Proving Grounds by Jean-Paul L. Garnier, Cholla Needles Arts & Literary Library, 2023.
We don’t hear much about nuclear proliferation and nuclear wars. If we do, the specter of nuclear war remains an abstraction because it is presented as an ancillary concern to matters that are more central to the committee-written political narratives that these days pass for journalism. Vladimir Putin comes to mind, where the nuclear saber-rattling attending the Ukraine conflict remains a vague bit of stage scenery set well behind Putin’s stalking persona, intentions, lawlessness, and so on. The “monster” is not nuclear war so much as a politician who is defying the will of the “true” international order as defined by the elites controlling that order, and who are competing with the elites that "monster" represents. But nuclear war is itself a monster, and maybe in the consideration of the human condition and the fragility of civilization, we should not lose sight of what nuclear weapons are and what they can do.

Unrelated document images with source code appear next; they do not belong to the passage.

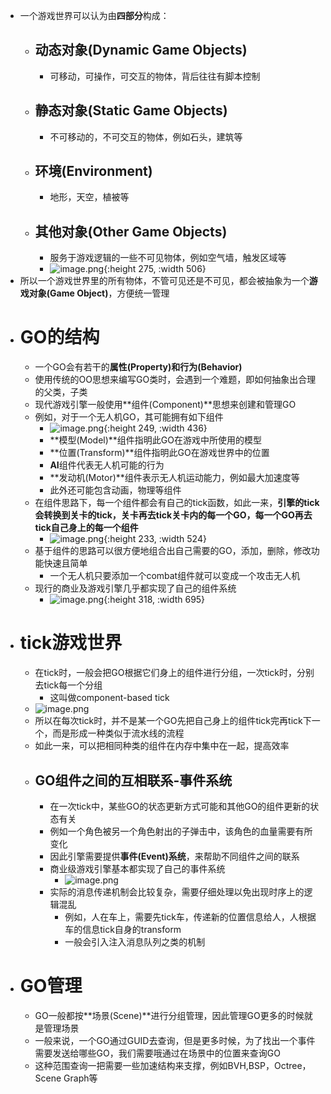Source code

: - 一个游戏世界可以认为由**四部分**构成：
	- ## 动态对象(Dynamic Game Objects)
		- 可移动，可操作，可交互的物体，背后往往有脚本控制
	- ## 静态对象(Static Game Objects)
		- 不可移动的，不可交互的物体，例如石头，建筑等
	- ## 环境(Environment)
		- 地形，天空，植被等
	- ## 其他对象(Other Game Objects)
		- 服务于游戏逻辑的一些不可见物体，例如空气墙，触发区域等
		- ![image.png](../assets/image_1709810966569_0.png){:height 275, :width 506}
- 所以一个游戏世界里的所有物体，不管可见还是不可见，都会被抽象为一个**游戏对象(Game Object)**，方便统一管理
- # GO的结构
	- 一个GO会有若干的**属性(Property)**和**行为(Behavior)**
	- 使用传统的OO思想来编写GO类时，会遇到一个难题，即如何抽象出合理的父类，子类
	- 现代游戏引擎一般使用**组件(Component)**思想来创建和管理GO
	- 例如，对于一个无人机GO，其可能拥有如下组件
		- ![image.png](../assets/image_1709813980927_0.png){:height 249, :width 436}
		- **模型(Model)**组件指明此GO在游戏中所使用的模型
		- **位置(Transform)**组件指明此GO在游戏世界中的位置
		- **AI**组件代表无人机可能的行为
		- **发动机(Motor)**组件表示无人机运动能力，例如最大加速度等
		- 此外还可能包含动画，物理等组件
	- 在组件思路下，每一个组件都会有自己的tick函数，如此一来，**引擎的tick会转换到关卡的tick，关卡再去tick关卡内的每一个GO，每一个GO再去tick自己身上的每一个组件**
		- ![image.png](../assets/image_1709814382255_0.png){:height 233, :width 524}
	- 基于组件的思路可以很方便地组合出自己需要的GO，添加，删除，修改功能快速且简单
		- 一个无人机只要添加一个combat组件就可以变成一个攻击无人机
	- 现行的商业及游戏引擎几乎都实现了自己的组件系统
		- ![image.png](../assets/image_1709815246267_0.png){:height 318, :width 695}
- # tick游戏世界
	- 在tick时，一般会把GO根据它们身上的组件进行分组，一次tick时，分别去tick每一个分组
		- 这叫做component-based tick
	- ![image.png](../assets/image_1709815490891_0.png)
	- 所以在每次tick时，并不是某一个GO先把自己身上的组件tick完再tick下一个，而是形成一种类似于流水线的流程
	- 如此一来，可以把相同种类的组件在内存中集中在一起，提高效率
	- ## GO组件之间的互相联系-事件系统
		- 在一次tick中，某些GO的状态更新方式可能和其他GO的组件更新的状态有关
		- 例如一个角色被另一个角色射出的子弹击中，该角色的血量需要有所变化
		- 因此引擎需要提供**事件(Event)系统**，来帮助不同组件之间的联系
		- 商业级游戏引擎基本都实现了自己的事件系统
			- ![image.png](../assets/image_1709816420702_0.png)
		- 实际的消息传递机制会比较复杂，需要仔细处理以免出现时序上的逻辑混乱
			- 例如，人在车上，需要先tick车，传递新的位置信息给人，人根据车的信息tick自身的transform
			- 一般会引入注入消息队列之类的机制
- # GO管理
	- GO一般都按**场景(Scene)**进行分组管理，因此管理GO更多的时候就是管理场景
	- 一般来说，一个GO通过GUID去查询，但是更多时候，为了找出一个事件需要发送给哪些GO，我们需要哦通过在场景中的位置来查询GO
	- 这种范围查询一把需要一些加速结构来支撑，例如BVH,BSP，Octree，Scene Graph等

As a child of the 1960s, and then as a witness to the successful anti-nuclear movements of the 1970s, I think by the time I was in my late-teens I had become accustomed to the feeling that the threat of nuclear war was a thing of the past. Pink Floyd's pulling the nuclear fear rabbit out of the hat in The Wall (1979) was passé and dull. The dragon had been slain. By the 1980s, even the sometimes-alarming emotions concerning Ronald Regan’s nuclear saber-rattling seemed rather quaint. After all, that fear “long ago” had been drowned in the laughter produced by Stanley Kubrick’s Dr. Strangelove or: How I learned to Stop Worrying and Love the Bomb.
There was some further worry in the early 2000s when India and Pakistan were squaring off, and I only vaguely recall Donald Rumsfeld flying over to the Indian subcontinent to remind the Indians and the Pakistanis that nuclear war was not an option. Throughout that episode I had assumed, as if it was a given fact, that the human race was thoroughly sane in this matter, and that nuclear war would never occur. Maybe I was right.
Perhaps this is why that among our contemporary cultural artifacts there is a paucity of expressions serving to remind us of the horror of nuclear weapons and nuclear war. Jean-Paul L. Garnier’s Proving Grounds helps to fill this gap. A slim, cleverly illustrated, classic paperback-size production, this new book reminds me of the excitement and “relevance” characterizing Marshall McLuhan and Quenton Fiore's very “mod” and remarkably dynamic collaborations: The Medium is the Massage and War and Peace in the Global Village. Garnier’s slim volume presents us with 29 poems, each accompanied by a detailed, black and white photograph of a nuclear explosion. It has a historical feel—a sort of mal du pays for the atomic age and 1950s science fiction; the combined effect of reading the poems and viewing the fiery images produces curious impressions. Here are contemporary manifestations of Charles Baudelaire’s flowers-of-evil aesthetic refracted through the lens of our memories of the atomic age and the strange (and relatively unexplored) lens of considering such weapons over three generations later in the 21st century.
The recent Godzilla Minus One is a strong reminder of what nuclear war means, and how even the most militaristic of societies can transform and abandon war as a means of pursuing foreign policy and then re-direct its energies to the purpose of improving peoples’ lives. The wonderful success of that film suggests that nuclear weapons and nuclear war is a subject that we must continue to consider; it is a subject that still, and with good reason, haunts us in profound ways.
In that spirit, Garnier’s Proving Grounds is a healthy reminder that nuclear weapons are antithetical to civilization, notwithstanding their psychological effects, i.e. frightening whole populations into compliance of one kind or another. Nuclear weapons remain unacceptable, and we must continue—notwithstanding our sense of security and our sense of the continuum of civilization—to not only overcome the threat of nuclear war, but to also free ourselves from these weapons entirely.